Mamba-based Language Models

Introduction

This document is an entrypoint into the code used for An Empirical Study of Mamba-based Language Models.

We are releasing the parameters for some of the models described in that technical report via HuggingFace.

Installation

Create and run a Docker container using the Dockerfile.

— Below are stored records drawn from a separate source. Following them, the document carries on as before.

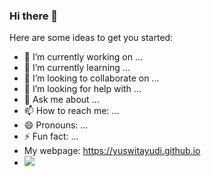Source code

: ### Hi there 👋


<!-- **yuswitayudi/yuswitayudi** is a ✨ _special_ ✨ repository because its `README.md` (this file) appears on your GitHub profile. -->

Here are some ideas to get you started:

- 🔭 I’m currently working on ...
- 🌱 I’m currently learning ...
- 👯 I’m looking to collaborate on ...
- 🤔 I’m looking for help with ...
- 💬 Ask me about ...
- 📫 How to reach me: ...
- 😄 Pronouns: ...
- ⚡ Fun fact: ...
- My webpage: https://yuswitayudi.github.io
- ![](https://komarev.com/ghpvc/?username=yuswitayudi&style=flat-square)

docker build -t your_image_name:your_tag .
docker run --gpus all -it --rm \
  -v /path/to/megatron:/workspace/megatron \
  -v /path/to/dataset:/workspace/dataset \
  -v /path/to/checkpoints:/workspace/checkpoints \
  -w /workspace/megatron/examples/mamba \
  your_image_name:your_tag

Train

train.sh is an example pretraining script, showing how to run on a single node. Select between 800M-scale and 8B-scale models by setting the MODEL_SCALE variable. The 8B-scale hybrid model architecture is the same as the one described in the technical report.

Text Generation

Use run_text_gen_server_8b.sh to start a text generation server using an 8B hybrid checkpoint. This is configured to run the 8B hybrid model described in the technical report, with tensor model parallel set to 1.

The arguments in the script will need to be changed if using a checkpoint with a different model parallel configuration or other differences, such as model architecture. For example, to run the 8B pure Mamba-2 model, change --hybrid-attention-ratio and --hybrid-mlp-ratio to 0.0, or remove them.

Use run_text_gen_server_8b_gpt3.sh to start a text generation server using the 8B reference Transformer checkpoint.

Checkpoint Formats

For inference, the model must be configured to match the checkpoint file used, including the hybrid layer configuration and model parallel configuration.

If you need to convert a hybrid checkpoint file to a different tensor parallel or pipeline parallel size, use the hybrid conversion script. There is an example run command at the end of that file.

Before running that script, you will need to set PYTHONPATH to include the root directory of your Megatron-LM repository clone.

export PYTHONPATH=<path-to-megatron>:PYTHONPATH

Hybrid Options

--hybrid-attention-ratio ATT specifies a target ratio of attention layers to total layers. For example, 4 attention layers out of 48 total layers is specified by --hybrid-attention-ratio 0.08.

--hybrid-mlp-ratio MLP specifies a target ratio of MLP layers to total layers. For example, 24 MLP layers out of 48 total layers is specified by --hybrid-mlp-ratio 0.5.

  • (ATT + MLP) must be less than or equal to 1.0.
  • (1.0 - ATT - MLP) is the hybrid mamba ratio, the ratio of mamba layers to total layers.
  • ATT = MLP = 0 is a pure Mamba model.
  • ATT = MLP = 0.5 is a transfomer model.

If either ATT or MLP is greater than 0.0 or if --hybrid-override-pattern is specified, the logfile will include information about the hybrid layer pattern used. --hybrid-override-pattern can be used to specify a different pattern than the default, algorithmically-generated one.

Mamba vs Mamba-2

This codebase currently only supports Mamba-2, and not the original version of Mamba. However, the fixed snapshot of the code used for the technical report can be configured to run the original version of Mamba.